Preguntas para Antonio Sanguino

Concejal del Partido Verde y cabeza de lista de esta colectividad en las elecciones al Concejo de Bogotá.

Usted ya lleva cuatro años en el Concejo, ¿qué logró hacer y qué le quedó pendiente?
Yo llegué al Concejo a defender las políticas sociales de las anteriores administraciones. Pero me encontré con el cartel de la contratación y eso hizo que mi agenda se moviera. Entonces me decidí junto a otros concejales a destapar esa olla y a encarar ese debate público. Aun así, además del control político, presentamos iniciativas que hoy son acuerdos, como el proyecto de política de atención integral a víctimas de la violencia, el proyecto de incorporación de aditamentos sonoros a los semáforos para las personas con discapacidad y el de democratización del crédito para pequeños empresarios.

De salir reelecto, ¿cuáles son los temas críticos para los próximos cuatro años?
No hay que bajar la guardia con la vigilancia de los recursos públicos. Además, tenemos que ayudar a la administración a que blinde los mecanismos de contratación de la ciudad. Entre otras, tenemos que construir un mapa de riesgo que identifique cuáles son los nudos críticos que merecen una atención especial en los procesos de contratación de la ciudad y mejorar los sistemas de información a los ciudadanos.

¿Y en temas sociales?
“Bogotá sin Hambre” tiene que recuperar su ímpetu: no sólo ampliar la cobertura de los comedores comunitarios, sino avanzar en mejorar toda la cadena de distribución y comercialización de alimentos en la ciudad. En educación, voy a promover iniciativas para masificar la educación. Finalmente, la ciudad tiene que pagar su deuda ambiental. Cuando llegue el momento de discutir el Plan de Ordenamiento Territorial, discutiremos, más allá del uso del suelo, es la presencia de la explotación minera en el perímetro urbano de la ciudad.

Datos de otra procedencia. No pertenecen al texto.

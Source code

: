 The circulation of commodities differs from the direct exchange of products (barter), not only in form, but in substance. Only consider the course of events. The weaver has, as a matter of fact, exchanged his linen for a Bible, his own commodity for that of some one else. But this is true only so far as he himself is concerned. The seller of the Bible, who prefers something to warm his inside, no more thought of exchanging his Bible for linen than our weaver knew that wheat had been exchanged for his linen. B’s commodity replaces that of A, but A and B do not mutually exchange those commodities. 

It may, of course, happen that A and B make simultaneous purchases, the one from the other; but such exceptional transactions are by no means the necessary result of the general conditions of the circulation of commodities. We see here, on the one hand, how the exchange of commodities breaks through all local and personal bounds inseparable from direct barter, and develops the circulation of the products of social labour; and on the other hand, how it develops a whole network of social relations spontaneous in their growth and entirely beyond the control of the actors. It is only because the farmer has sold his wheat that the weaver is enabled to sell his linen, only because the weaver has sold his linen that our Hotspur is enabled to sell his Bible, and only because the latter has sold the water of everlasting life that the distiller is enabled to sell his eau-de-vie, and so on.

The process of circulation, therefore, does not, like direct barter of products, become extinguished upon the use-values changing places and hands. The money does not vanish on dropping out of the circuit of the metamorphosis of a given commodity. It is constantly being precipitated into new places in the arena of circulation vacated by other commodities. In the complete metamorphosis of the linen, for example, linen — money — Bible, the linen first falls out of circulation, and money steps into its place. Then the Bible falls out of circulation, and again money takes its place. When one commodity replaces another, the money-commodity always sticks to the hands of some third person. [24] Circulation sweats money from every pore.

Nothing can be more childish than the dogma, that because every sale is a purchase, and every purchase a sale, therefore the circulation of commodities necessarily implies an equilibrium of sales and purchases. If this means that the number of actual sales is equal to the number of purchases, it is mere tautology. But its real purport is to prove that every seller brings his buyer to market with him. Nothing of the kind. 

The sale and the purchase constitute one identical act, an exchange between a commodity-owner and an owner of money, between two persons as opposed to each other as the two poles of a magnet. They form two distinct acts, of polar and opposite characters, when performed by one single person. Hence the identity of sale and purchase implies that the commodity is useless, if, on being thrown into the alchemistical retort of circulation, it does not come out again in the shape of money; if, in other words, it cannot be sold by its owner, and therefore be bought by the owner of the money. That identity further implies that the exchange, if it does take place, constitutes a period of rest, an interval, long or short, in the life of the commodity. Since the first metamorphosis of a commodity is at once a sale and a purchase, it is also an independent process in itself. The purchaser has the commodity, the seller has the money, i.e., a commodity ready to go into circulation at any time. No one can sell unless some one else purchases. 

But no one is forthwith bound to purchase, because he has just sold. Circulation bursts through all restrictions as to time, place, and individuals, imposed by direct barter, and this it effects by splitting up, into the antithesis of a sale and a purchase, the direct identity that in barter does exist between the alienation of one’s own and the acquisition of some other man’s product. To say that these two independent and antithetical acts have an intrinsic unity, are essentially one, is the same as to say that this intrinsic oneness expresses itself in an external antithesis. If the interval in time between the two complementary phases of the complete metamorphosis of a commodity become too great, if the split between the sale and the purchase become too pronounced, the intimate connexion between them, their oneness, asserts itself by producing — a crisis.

¿Le suena una ciudad densa y compacta, o una ciudad que crece hacia la periferia?
Hay que encontrar un justo medio. La ciudad tiene un déficit de vivienda crónico y creciente. Son 150 mil soluciones de vivienda que tenemos que construir, sin contar los nuevos hogares, que son treinta mil a cuarenta mil hogares al año. Resolver ese déficit solamente con renovación urbana es imposible. Necesitaríamos un gobierno dictatorial que ordenara por decreto tumbar las casas y elevar edificios sin ningún tipo de proceso de concertación con los propietarios históricos de esos suelos y esas viviendas. A mí me gusta el modelo de ciudad compacta, pero tenemos que hacerlo con metas creíbles, así como habilitar suelo urbano y establecer un acuerdo con la nación para proyectos de vivienda de gran escala en los municipios que están conurbados con la ciudad.

¿Cómo se siente frente a la posibilidad de que sean elegidos concejales salpicados en las investigaciones sobre el cartel de la contratación y que hoy están en campaña en alianza con su partido?
La Fiscalía y la Procuraduría tienen que ayudarnos a comprobar esas acusaciones. Mientras eso no ocurra, no hay una razón legal para que estos colegas no hagan campaña. Ahora, si hay personas cuestionadas, estará el ejercicio de control político que haré en el Concejo.

¿Qué perdió su partido con la salida de Antanas Mockus?
Fue una salida dolorosa que nos ha costado. Su salida nos sorprendió, porque nos habíamos hecho la idea de que el compromiso con Antanas era un compromiso a largo plazo. Su salida me reiteró que Mockus es, además de iconoclasta, una persona que piensa la política en solitario. Los mockusianos se comportan en la política como una iglesia, con su sacerdote.

Si usted hubiera tenido que enfrentar el dilema de Enrique Peñalosa y escoger entre el expresidente Uribe y Mockus, ¿qué habría hecho?
No soy uribista. Pero ese no era el dilema. Mockus puso el cruce de caminos entre él y Uribe, como si fueran dos posibilidades de alianza. Y Mockus no era un eventual aliado. Era un miembro del partido de Peñalosa, que discutía una alianza con el Partido de la U.